Personalized Anti-VEGF Regimens Improve Adherence Among Patients With Macular Degeneration


Managed care professionals can assist ophthalmologists and retina specialists in personalizing anti-vascular endothelial growth factor (anti-VEGF) treatment to encourage patient adherence, according to a recent review of the literature on this topic.

Managed care professionals can assist ophthalmologists and retina specialists in personalizing anti-vascular endothelial growth factor (anti-VEGF) treatment to encourage patient adherence, according to a recent review of literature published in the Journal of Managed Care & Specialty Pharmacy.

Neovascular age-related macular degeneration (nAMD) remains a leading cause of blindness in the United States despite the introduction of 3 FDA-approved anti-VEGF drugs. Aflibercept and ranibizumab are 2 therapies that treat nAMD, while bevacizumab, a therapy for oncology indications, is increasingly used off-label in treating nAMD.

Despite the proven efficacy in clinical trials of all 3 treatments, there are significant challenges in administering the therapies in a real-world setting that many studies fail to note: these include delays in diagnosis and treatment approval, patient response to different anti-VEGF therapies, lapses in physician regimentation of anti-VEGF injection and monitoring, and inadequate patient adherence to treatment and monitoring.

In 1 study, over the period of 1 year, visual acuity (VA) scores, which measure the ability of the eye to distinguish details and shapes at a distance, on specialized charts, and the Early Treatment Diabetic Retinopathy Study (ETDRS) chart, increased significantly among patients who were administered ranibizumab.

The CATT trial compared outcomes of ranibizumab and bevacizumab when administered monthly or as needed. In a year, mean VA scores increased by a range of 5.9 letters in the bevacizumab cohort and 8.5 letters in the ranibizumab cohort.

The VIEW 1 and VIEW 2 trials were designed to compare ranibizumab to aflibercept. Patients with nAMD were randomly assigned doses of ranibizumab or aflibercept every 4 weeks or every 8 weeks. The results showed that there were no significant differences in outcomes between the 2 different dosing intervals of the drug.

The cost of managing nAMD can range from $65,000 to over $250,000 over 20 years. Previous studies have found bevacizumab to be more cost-effective than the other therapies. However, age, general health, and anatomic characteristics (including presence of retinal fluid leakage, hemorrhage, and fibrotic scarring) are all factors that underscore the importance of managing nAMD treatment on an individual level.

Patients are not likely to adhere to nAMD treatment due to fears of having injections in the eye, anticipating pain, or discomfort. Other determinants of health may be age-related (for example, difficulty arranging and traveling to appointments for treatment).

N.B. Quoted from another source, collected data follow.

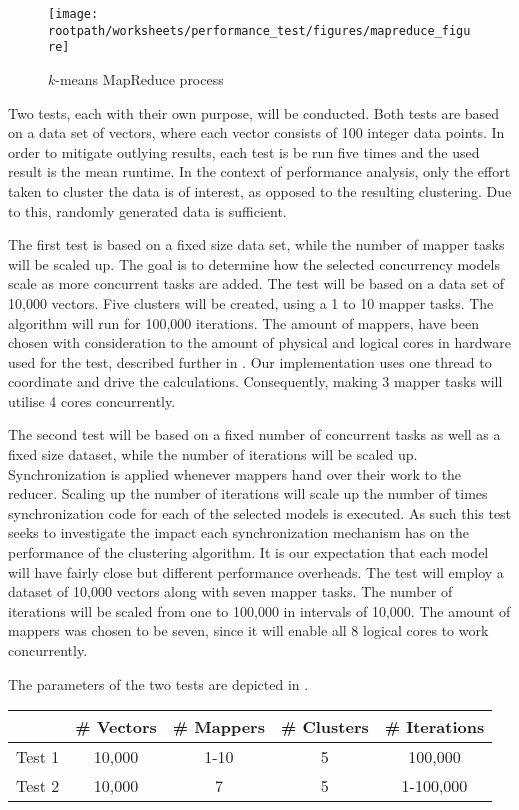 \begin{figure}
\centering
\texttt{[image: \\rootpath/worksheets/performance\_test/figures/mapreduce\_figure]}
\caption{$k$-means MapReduce process}\label{fig:kmeans_mapreduce}
\end{figure}

Two tests, each with their own purpose, will be conducted. Both tests are  based on a data set of vectors, where each vector consists of 100 integer data points. In order to mitigate outlying results, each test is be run five times and the used result is the mean runtime. In the context of performance analysis, only the effort taken to cluster the data is of interest, as opposed to the resulting clustering. Due to this, randomly generated data is sufficient.

The first test is based on a fixed size data set, while the number of mapper tasks will be scaled up. The goal is to determine how the selected concurrency models scale as more concurrent tasks are added. The test will be based on a data set of 10,000 vectors. Five clusters will be created, using a 1 to 10 mapper tasks. The algorithm will run for 100,000 iterations. The amount of mappers, have been chosen with consideration to the amount of physical and logical cores in hardware used for the test, described further in . Our implementation uses one thread to coordinate and drive the calculations. Consequently, making 3 mapper tasks will utilise 4 cores concurrently.

The second test will be based on a fixed number of concurrent tasks as well as a fixed size dataset, while the number of iterations will be scaled up.  Synchronization is applied whenever mappers hand over their work to the reducer. Scaling up the number of iterations will scale up the number of times synchronization code for each of the selected models is executed. As such this test seeks to investigate the impact each synchronization mechanism has on the performance of the clustering algorithm. It is our expectation that each model will have fairly close but different performance overheads. The test will employ a dataset of 10,000 vectors along with seven mapper tasks. The number of iterations will be scaled from one to 100,000 in intervals of 10,000. The amount of mappers was chosen to be seven, since it will enable all 8 logical cores to work concurrently.

The parameters of the two tests are depicted in .

\begin{center}
\begin{table}[h]
\centering
\begin{tabular}{c|cccc}
       & \# Vectors        & \# Mappers			 	& \# Clusters & \# Iterations \\ \hline
Test 1 & 10,000            & 1-10        			& 5           & 100,000      \\
Test 2 & 10,000			   & 7          			& 5           & 1-100,000
\end{tabular}
\end{table}
 \label{tab:test_description} 
\end{center}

Retina specialists have responded to the burdens and high costs of anti-VEGF treatment by developing alternative regimens based on extended fixed intervals, as needed based on disease activity, and/or by a treat-and-extend strategy.

Managed care organizations can increase public awareness surrounding the condition through educational programs and resources. This can incentivize patients to modify lifestyle behaviors and reduce risks.

“The efficacy of anti-VEGF therapy for nAMD has been consistently demonstrated in clinical trials; however, real-world gaps and challenges can pose significant barriers to achieving treatment goals,” the authors concluded. “In collaboration with ophthalmologists and retina specialists, managed care professionals can play key roles in overcoming barriers associated with underdiagnosis of nAMD, delays between [choroidal neovascularization, CNV] growth and anti-VEGF treatment initiation, lack of awareness about AMD among the public, and the logistic, emotional, and financial burdens of frequent intravitreal injections.”